What’s new in Apache Spark 2.3 and Spark 2.4

What’s new in Apache Spark 2.3 and Spark 2.4

Thursday, October 11
4:00 PM - 4:40 PM

Apache Spark 2.0 set the architectural foundations of structure in Spark, unified high-level APIs, structured streaming, and the underlying performant components like Catalyst Optimizer and Tungsten Engine. Since then the Spark community has continued to build new features and fix numerous issues in releases Spark 2.1 and 2.2.

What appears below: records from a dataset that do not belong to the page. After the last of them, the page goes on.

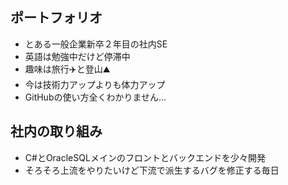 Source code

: ## ポートフォリオ
- とある一般企業新卒２年目の社内SE
- 英語は勉強中だけど停滞中
- 趣味は旅行✈️と登山⛰️
- 今は技術力アップよりも体力アップ
- GitHubの使い方全くわかりません...

## 社内の取り組み
- C#とOracleSQLメインのフロントとバックエンドを少々開発
- そろそろ上流をやりたいけど下流で派生するバグを修正する毎日
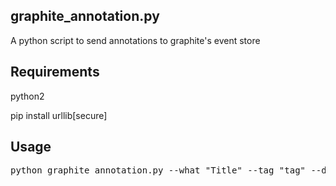 graphite_annotation.py
------------
A python script to send annotations to graphite's event store

Requirements
------------

python2

pip install urllib[secure]

Usage
------------
<pre>
python graphite_annotation.py --what "Title" --tag "tag" --data "D" --url https://example.com
</pre>
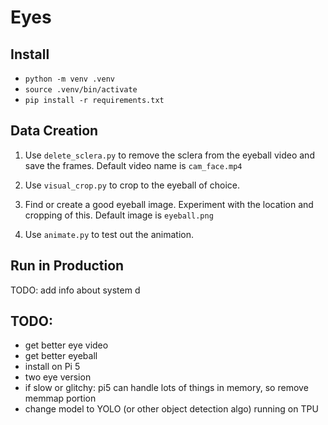 # Eyes


## Install

- `python -m venv .venv`
- `source .venv/bin/activate`
- `pip install -r requirements.txt`


## Data Creation

1) Use `delete_sclera.py` to remove the sclera from the eyeball video and save the frames. Default video name is `cam_face.mp4`

2) Use `visual_crop.py` to crop to the eyeball of choice.

3) Find or create a good eyeball image. Experiment with the location and cropping of this. Default image is `eyeball.png`

4) Use `animate.py` to test out the animation.


## Run in Production

TODO: add info about system d


## TODO:

- get better eye video
- get better eyeball
- install on Pi 5
- two eye version
- if slow or glitchy: pi5 can handle lots of things in memory, so remove memmap portion
- change model to YOLO (or other object detection algo) running on TPU
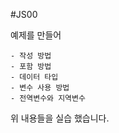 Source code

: #JS00


예제를 만들어

    - 작성 방법
    - 포함 방법
    - 데이터 타입
    - 변수 사용 방법
    - 전역변수와 지역변수


위 내용들을 실습 했습니다. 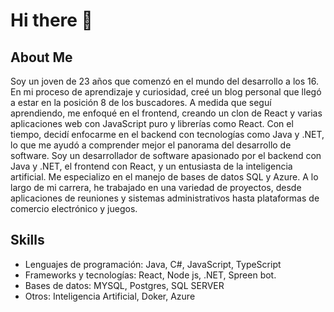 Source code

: # Hi there 👋

## About Me
Soy un joven de 23 años que comenzó en el mundo del desarrollo a los 16. En mi proceso de aprendizaje y curiosidad, creé un blog personal que llegó a estar en la posición 8 de los buscadores. A medida que seguí aprendiendo, me enfoqué en el frontend, creando un clon de React y varias aplicaciones web con JavaScript puro y librerías como React. Con el tiempo, decidí enfocarme en el backend con tecnologías como Java y .NET, lo que me ayudó a comprender mejor el panorama del desarrollo de software.
Soy un desarrollador de software apasionado por el backend con Java y .NET, el frontend con React, y un entusiasta de la inteligencia artificial. Me especializo en el manejo de bases de datos SQL y Azure. A lo largo de mi carrera, he trabajado en una variedad de proyectos, desde aplicaciones de reuniones y sistemas administrativos hasta plataformas de comercio electrónico y juegos.

## Skills
* Lenguajes de programación: Java, C#, JavaScript, TypeScript
* Frameworks y tecnologías: React, Node js, .NET, Spreen bot.
* Bases de datos: MYSQL, Postgres, SQL SERVER
* Otros: Inteligencia Artificial, Doker, Azure






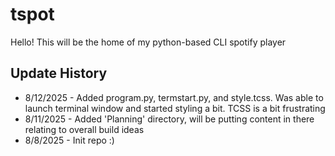 # tspot
Hello! This will be the home of my python-based CLI spotify player

## Update History
- 8/12/2025 - Added program.py, termstart.py, and style.tcss. Was able to launch terminal window and started styling a bit. TCSS is a bit frustrating
- 8/11/2025 - Added 'Planning' directory, will be putting content in there relating to overall build ideas
- 8/8/2025 - Init repo :)
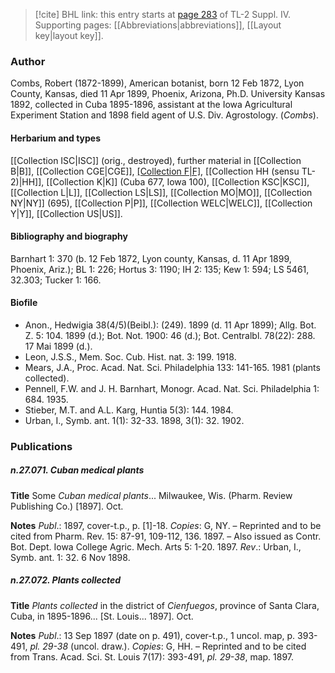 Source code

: > [!cite] BHL link: this entry starts at [page 283](https://www.biodiversitylibrary.org/item/103860#page/293/mode/1up) of TL-2 Suppl. IV.
> Supporting pages: [[Abbreviations|abbreviations]], [[Layout key|layout key]].

### Author

Combs, Robert (1872-1899), American botanist, born 12 Feb 1872, Lyon County, Kansas, died 11 Apr 1899, Phoenix, Arizona, Ph.D. University Kansas 1892, collected in Cuba 1895-1896, assistant at the Iowa Agricultural Experiment Station and 1898 field agent of U.S. Div. Agrostology. (*Combs*).

#### Herbarium and types

[[Collection ISC|ISC]] (orig., destroyed), further material in [[Collection B|B]], [[Collection CGE|CGE]], [[Collection F|F]](1310), [[Collection HH (sensu TL-2)|HH]], [[Collection K|K]] (Cuba 677, Iowa 100), [[Collection KSC|KSC]], [[Collection L|L]], [[Collection LS|LS]], [[Collection MO|MO]], [[Collection NY|NY]] (695), [[Collection P|P]], [[Collection WELC|WELC]], [[Collection Y|Y]], [[Collection US|US]].

#### Bibliography and biography

Barnhart 1: 370 (b. 12 Feb 1872, Lyon county, Kansas, d. 11 Apr 1899, Phoenix, Ariz.); BL 1: 226; Hortus 3: 1190; IH 2: 135; Kew 1: 594; LS 5461, 32.303; Tucker 1: 166.

#### Biofile

- Anon., Hedwigia 38(4/5)(Beibl.): (249). 1899 (d. 11 Apr 1899); Allg. Bot. Z. 5: 104. 1899 (d.); Bot. Not. 1900: 46 (d.); Bot. Centralbl. 78(22): 288. 17 Mai 1899 (d.).
- Leon, J.S.S., Mem. Soc. Cub. Hist. nat. 3: 199. 1918.
- Mears, J.A., Proc. Acad. Nat. Sci. Philadelphia 133: 141-165. 1981 (plants collected).
- Pennell, F.W. and J. H. Barnhart, Monogr. Acad. Nat. Sci. Philadelphia 1: 684. 1935.
- Stieber, M.T. and A.L. Karg, Huntia 5(3): 144. 1984.
- Urban, I., Symb. ant. 1(1): 32-33. 1898, 3(1): 32. 1902.

### Publications

##### n.27.071. Cuban medical plants

**Title**
Some *Cuban medical plants*... Milwaukee, Wis. (Pharm. Review Publishing Co.) \[1897\]. Oct.

**Notes**
*Publ*.: 1897, cover-t.p., p. \[1\]-18. *Copies*: G, NY. – Reprinted and to be cited from Pharm. Rev. 15: 87-91, 109-112, 136. 1897. – Also issued as Contr. Bot. Dept. Iowa College Agric. Mech. Arts 5: 1-20. 1897.
*Rev*.: Urban, I., Symb. ant. 1: 32. 6 Nov 1898.

##### n.27.072. Plants collected

**Title**
*Plants collected* in the district of *Cienfuegos*, province of Santa Clara, Cuba, in 1895-1896... \[St. Louis... 1897\]. Oct.

**Notes**
*Publ*.: 13 Sep 1897 (date on p. 491), cover-t.p., 1 uncol. map, p. 393-491, *pl. 29-38* (uncol. draw.). *Copies*: G, HH. – Reprinted and to be cited from Trans. Acad. Sci. St. Louis 7(17): 393-491, *pl. 29-38*, map. 1897.

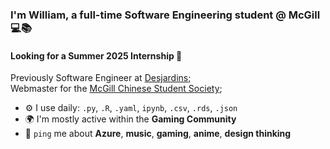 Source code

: ### I'm William, a full-time Software Engineering student @ McGill 💻📚 
#### Looking for a Summer 2025 Internship 💼

Previously Software Engineer at [Desjardins](https://www.desjardins.com/en.html);<br>
Webmaster for the [McGill Chinese Student Society](https://mcss.ca/);<br>

- ⚙️ I use daily: `.py`, `.R`, `.yaml`, `ipynb`, `.csv`, `.rds`, `.json`
- 🌍 I'm mostly active within the **Gaming Community**
- 💬 `ping` me about **Azure**, **music**, **gaming**, **anime**, **design thinking**
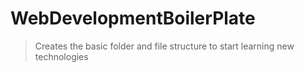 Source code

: # WebDevelopmentBoilerPlate

> Creates the basic folder and file structure to start learning new technologies
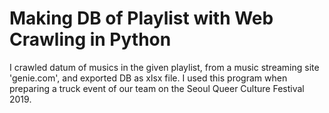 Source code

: # Making DB of Playlist with Web Crawling in Python

I crawled datum of musics in the given playlist, from a music streaming site 'genie.com', and exported DB as xlsx file. I used this program when preparing a truck event of our team on the Seoul Queer Culture Festival 2019.
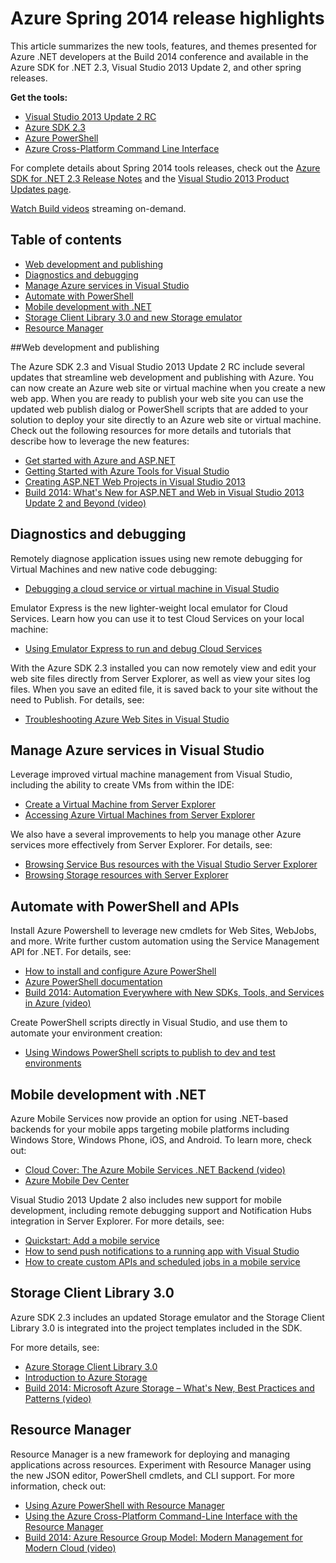 <properties pageTitle="Azure Spring 2014 release highlights - .NET Dev Center" metaKeywords="azure .net sdk 2.3" description="Learn about the new tools and features available for Azure .NET developers." documentationCenter=".NET" title="Azure Spring 2014 release highlights" authors="mollybos" solutions="" manager="carolz" editor="mollybos" />

# Azure Spring 2014 release highlights

This article summarizes the new tools, features, and themes presented for Azure .NET developers at the Build 2014 conference and available in the Azure SDK for .NET 2.3, Visual Studio 2013 Update 2, and other spring releases. 

**Get the tools:**

- [Visual Studio 2013 Update 2 RC](http://aka.ms/vs2013update2rc)
- [Azure SDK 2.3](http://www.windowsazure.com/en-us/downloads/)
- [Azure PowerShell](http://go.microsoft.com/?linkid=9811175)
- [Azure Cross-Platform Command Line Interface](http://go.microsoft.com/?linkid=9828653)

For complete details about Spring 2014 tools releases, check out the [Azure SDK for .NET 2.3 Release Notes](http://go.microsoft.com/fwlink/p/?LinkId=393548) and the [Visual Studio 2013 Product Updates page](http://go.microsoft.com/fwlink/?LinkId=272487).

[Watch Build videos](http://go.microsoft.com/fwlink/?LinkId=394377&clcid=0x409) streaming on-demand.

## Table of contents

- [Web development and publishing](#webdeploy)
- [Diagnostics and debugging](#diagnostics)
- [Manage Azure services in Visual Studio](#service-management)
- [Automate with PowerShell](#automation)
- [Mobile development with .NET](#mobile)
- [Storage Client Library 3.0 and new Storage emulator](#storage)
- [Resource Manager](#arm)

##<a id="webdeploy"></a>Web development and publishing

The Azure SDK 2.3 and Visual Studio 2013 Update 2 RC include several updates that streamline web development and publishing with Azure. You can now create an Azure web site or virtual machine when you create a new web app. When you are ready to publish your web site you can use the updated web publish dialog or PowerShell scripts that are added to your solution to deploy your site directly to an Azure web site or virtual machine. Check out the following resources for more details and tutorials that describe how to leverage the new features:

- [Get started with Azure and ASP.NET](http://azure.microsoft.com/en-us/documentation/articles/web-sites-dotnet-get-started/) 
- [Getting Started with Azure Tools for Visual Studio](http://msdn.microsoft.com/en-us/library/azure/ff687127.aspx)
- [Creating ASP.NET Web Projects in Visual Studio 2013](http://asp.net/visual-studio/overview/2013/creating-web-projects-in-visual-studio)
- [Build 2014: What's New for ASP.NET and Web in Visual Studio 2013 Update 2 and Beyond (video)](http://channel9.msdn.com/Events/Build/2014/3-602)


## <a id="diagnostics"></a>Diagnostics and debugging
Remotely diagnose application issues using new remote debugging for Virtual Machines and new native code debugging:

- [Debugging a cloud service or virtual machine in Visual Studio](http://msdn.microsoft.com/en-us/library/azure/ff683670.aspx)

Emulator Express is the new lighter-weight local emulator for Cloud Services. Learn how you can use it to test Cloud Services on your local machine: 

- [Using Emulator Express to run and debug Cloud Services](http://msdn.microsoft.com/en-us/library/windowsazure/dn339018.aspx)

With the Azure SDK 2.3 installed you can now remotely view and edit your web site files directly from Server Explorer, as well as view your sites log files. When you save an edited file, it is saved back to your site without the need to Publish. For details, see:

- [Troubleshooting Azure Web Sites in Visual Studio](http://www.windowsazure.com/en-us/documentation/articles/web-sites-dotnet-troubleshoot-visual-studio)

## <a id="service-management"></a>Manage Azure services in Visual Studio

Leverage improved virtual machine management from Visual Studio, including the ability to create VMs from within the IDE:

- [Create a Virtual Machine from Server Explorer](http://msdn.microsoft.com/en-us/library/windowsazure/dn569263.aspx)
- [Accessing Azure Virtual Machines from Server Explorer](http://msdn.microsoft.com/en-us/library/windowsazure/jj131259.aspx)


We also have a several improvements to help you manage other Azure services more effectively from Server Explorer. For details, see: 

- [Browsing Service Bus resources with the Visual Studio Server Explorer](http://msdn.microsoft.com/en-us/library/windowsazure/jj149828.aspx)
- [Browsing Storage resources with Server Explorer](http://msdn.microsoft.com/en-us/library/windowsazure/ff683677.aspx)


## <a id="automation"></a>Automate with PowerShell and APIs

Install Azure Powershell to leverage new cmdlets for Web Sites, WebJobs, and more. Write further custom automation using the Service Management API for .NET. For details, see:

- [How to install and configure Azure PowerShell](http://www.windowsazure.com/en-us/documentation/articles/install-configure-powershell/)
- [Azure PowerShell documentation](http://msdn.microsoft.com/en-us/library/windowsazure/jj156055.aspx)
- [Build 2014: Automation Everywhere with New SDKs, Tools, and Services in Azure (video)](http://channel9.msdn.com/Events/Build/2014/3-621)

Create PowerShell scripts directly in Visual Studio, and use them to automate your environment creation:

- [Using Windows PowerShell scripts to publish to dev and test environments](http://msdn.microsoft.com/en-us/library/windowsazure/dn642480.aspx)

## <a id="mobile"></a>Mobile development with .NET
Azure Mobile Services now provide an option for using .NET-based backends for your mobile apps targeting mobile platforms including Windows Store, Windows Phone, iOS, and Android. To learn more, check out:

- [Cloud Cover: The Azure Mobile Services .NET Backend (video)](http://channel9.msdn.com/Shows/Cloud+Cover/Episode-137-The-Azure-Mobile-Services-NET-Backend-with-Yavor-Georgiev)
- [Azure Mobile Dev Center](/en-us/develop/mobile/)

Visual Studio 2013 Update 2 also includes new support for mobile development, including remote debugging support and Notification Hubs integration in Server Explorer. For more details, see:

- [Quickstart: Add a mobile service](http://msdn.microsoft.com/en-us/library/windows/apps/xaml/dn629482.aspx)
- [How to send push notifications to a running app with Visual Studio](http://msdn.microsoft.com/en-us/library/windows/apps/xaml/dn614131.aspx)
- [How to create custom APIs and scheduled jobs in a mobile service](http://msdn.microsoft.com/en-us/library/windows/apps/xaml/dn614130.aspx)

## <a id="storage"></a>Storage Client Library 3.0
Azure SDK 2.3 includes an updated Storage emulator and the Storage Client Library 3.0 is integrated into the project templates included in the SDK. 

For more details, see:

- [Azure Storage Client Library 3.0](http://go.microsoft.com/fwlink/?LinkId=394927)
- [Introduction to Azure Storage](/en-us/documentation/articles/storage-introduction/)
- [Build 2014: Microsoft Azure Storage – What's New, Best Practices and Patterns (video)](http://channel9.msdn.com/Events/Build/2014/3-628)

## <a id="arm"></a>Resource Manager

Resource Manager is a new framework for deploying and managing applications across resources. Experiment with Resource Manager using the new JSON editor, PowerShell cmdlets, and CLI support. For more information, check out:

- [Using Azure PowerShell with Resource Manager](http://go.microsoft.com/fwlink/?LinkID=394767)
- [Using the Azure Cross-Platform Command-Line Interface with the Resource Manager](/en-us/documentation/articles/xplat-cli-azure-resource-manager/)
- [Build 2014: Azure Resource Group Model: Modern Management for Modern Cloud (video)](http://channel9.msdn.com/Events/Build/2014/2-607)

Apache Spark 2.3 has made similar strides too, introducing new features and resolving over 1300 JIRA issues. Likewise, Apache Spark 2.4 will have many JIRA issues resolved over 1100. In this talk, I want to skim and go through those notable features and changes.

Spark 2.3:

• New deployment mode: Kubernetes scheduler backend
• Pandas UDFs (a.k.a. Vectorized UDFs) and Pandas / Arrow optimization
• New structured streaming execution engine: continuous processing
• Data source v2 APIs for both structured streaming and Spark SQL
• Image Support in Spark
• Spark History Server v2
• Native Vectorized ORC support
• Stream-stream Join
• R UDF stability and Structured Streaming API
• Scala 2.10 drop
• Other notable features and improvements

Spark 2.4:

• Pandas UDF - Grouped Aggregate
• Eager Evaluation
• Barrier execution
• Kafka 2.0.0 upgrade
• Avro data source
• Image data source
• Higher-order functions
• Scala 2.12 support
• Native Spark App in K8S
• New JSON and CSV options
• Python configurable execution daemon and worker
• Other notable features and improvements


Hyukjin Kwon
Software Engineer
Hortonworks, Inc.
Hyukjin is a software engineer at Hortonworks, working on many different areas in Spark such as Spark SQL, PySpark, SparkR, etc. He is an Apache Spark committer and mainly focuses on the on the open source community in Apache Spark such as helping discuss and review many features and changes.